Pregnancy and Baby Dangers
Serious complications from chickenpox are uncommon in children, but 10 to 20 percent of pregnant women develop pneumonia, with 40 percent of these women ultimately dying. And babies of women infected in the first half of pregnancy face a small risk (2 percent or less) of congenital varicella syndrome, a group of birth defects that can include scars, muscle and bone abnormalities, paralyzed limbs, a small head, blindness, seizures, and even mental retardation.
Another risk of chickenpox during pregnancy is that the infant may contract it. If the mother develops her chickenpox rash between 6 and 21 days before delivery, her baby's case is likely to be mild and require no treatment. But if the mother's rash develops later -- from five days before to two days after delivery -- and no steps are taken to shield her fetus, the newborn has a 25 to 50 percent chance of getting chickenpox between five and 10 days after birth. It might be severe: Up to 30 percent of infected babies die if not treated.

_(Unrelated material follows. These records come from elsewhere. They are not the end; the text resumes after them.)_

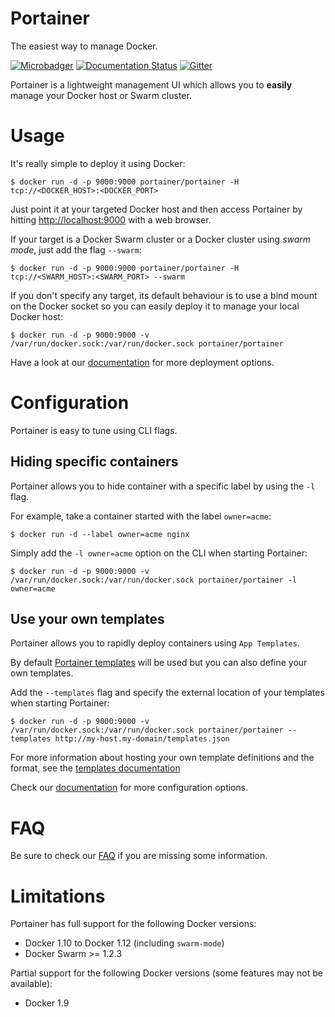 # Portainer

The easiest way to manage Docker.

[![Microbadger](https://images.microbadger.com/badges/image/portainer/portainer.svg)](http://microbadger.com/images/portainer/portainer "Image size")
[![Documentation Status](https://readthedocs.org/projects/portainer/badge/?version=stable)](http://portainer.readthedocs.io/en/stable/?badge=stable)
[![Gitter](https://badges.gitter.im/portainer/Lobby.svg)](https://gitter.im/portainer/Lobby?utm_source=badge&utm_medium=badge&utm_campaign=pr-badge)

Portainer is a lightweight management UI which allows you to **easily** manage your Docker host or Swarm cluster.

# Usage

It's really simple to deploy it using Docker:

```shell
$ docker run -d -p 9000:9000 portainer/portainer -H tcp://<DOCKER_HOST>:<DOCKER_PORT>
```

Just point it at your targeted Docker host and then access Portainer by hitting [http://localhost:9000](http://localhost:9000) with a web browser.

If your target is a Docker Swarm cluster or a Docker cluster using *swarm mode*, just add the flag `--swarm`:

```shell
$ docker run -d -p 9000:9000 portainer/portainer -H tcp://<SWARM_HOST>:<SWARM_PORT> --swarm
```

If you don't specify any target, its default behaviour is to use a bind mount on the Docker socket so you can easily deploy it to manage your local Docker host:

```shell
$ docker run -d -p 9000:9000 -v /var/run/docker.sock:/var/run/docker.sock portainer/portainer
```

Have a look at our [documentation](http://portainer.readthedocs.io/en/stable/deployment.html) for more deployment options.

# Configuration

Portainer is easy to tune using CLI flags.

## Hiding specific containers

Portainer allows you to hide container with a specific label by using the `-l` flag.

For example, take a container started with the label `owner=acme`:
```shell
$ docker run -d --label owner=acme nginx
```

Simply add the `-l owner=acme` option on the CLI when starting Portainer:
```shell
$ docker run -d -p 9000:9000 -v /var/run/docker.sock:/var/run/docker.sock portainer/portainer -l owner=acme
```

## Use your own templates

Portainer allows you to rapidly deploy containers using `App Templates`.

By default [Portainer templates](https://raw.githubusercontent.com/portainer/templates/master/templates.json) will be used but you can also define your own templates.

Add the `--templates` flag and specify the external location of your templates when starting Portainer:

```shell
$ docker run -d -p 9000:9000 -v /var/run/docker.sock:/var/run/docker.sock portainer/portainer --templates http://my-host.my-domain/templates.json
```

For more information about hosting your own template definitions and the format, see the [templates documentation](http://portainer.readthedocs.io/en/stable/templates.html)

Check our [documentation](http://portainer.readthedocs.io/en/stable/configuration.html) for more configuration options.

# FAQ

Be sure to check our [FAQ](http://portainer.readthedocs.io/en/stable/faq.html) if you are missing some information.

# Limitations

Portainer has full support for the following Docker versions:

* Docker 1.10 to Docker 1.12 (including `swarm-mode`)
* Docker Swarm >= 1.2.3

Partial support for the following Docker versions (some features may not be available):

* Docker 1.9
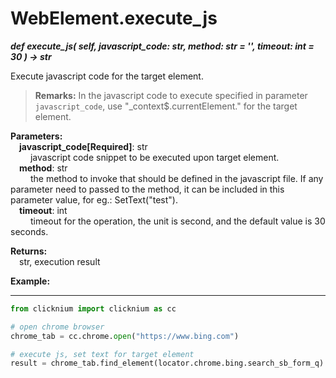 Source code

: # WebElement.execute_js

***def execute_js(
        self,
        javascript_code: str, 
        method: str = '', 
        timeout: int = 30
    ) -> str***  

Execute javascript code for the target element.  

> **Remarks:**
> In the javascript code to execute specified in parameter `javascript_code`, use "_context$.currentElement." for the target element.  

**Parameters:**  
    &emsp;**javascript_code[Required]**: str    
        &emsp;&emsp; javascript code snippet to be executed upon target element.  
    &emsp;**method**: str    
        &emsp;&emsp; the method to invoke that should be defined in the javascript file. If any parameter need to passed to the method, it can be included in this parameter value, for eg.: SetText(\"test\").  
    &emsp;**timeout**: int  
        &emsp;&emsp; timeout for the operation, the unit is second, and the default value is 30 seconds.  

**Returns:**  
    &emsp;str, execution result

**Example:**
***
```python
from clicknium import clicknium as cc

# open chrome browser
chrome_tab = cc.chrome.open("https://www.bing.com")

# execute js, set text for target element
result = chrome_tab.find_element(locator.chrome.bing.search_sb_form_q).execute_js("function SetText(text){_context$.currentElement.value = text; console.log(\"exit 0\"); return \"success\"}", "SetText(\"click\")")
``` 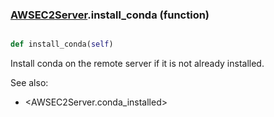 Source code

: ### [AWSEC2Server](AWSEC2Server.md).install_conda (function)


```py

def install_conda(self)

```



Install conda on the remote server if it is not already installed.

See also:

* &lt;AWSEC2Server.conda_installed&gt;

Fortunately, the severity of dangerous newborn infections can be lessened and even prevented if the baby is treated right after birth with an injection of antibodies called VZIG (varicella-zoster immune globulin). If the baby develops symptoms in spite of treatment, new antiviral drugs can help reduce the infection's potency.
If you haven't had chickenpox or aren't sure if you've had the disease, take steps to protect yourself and your baby.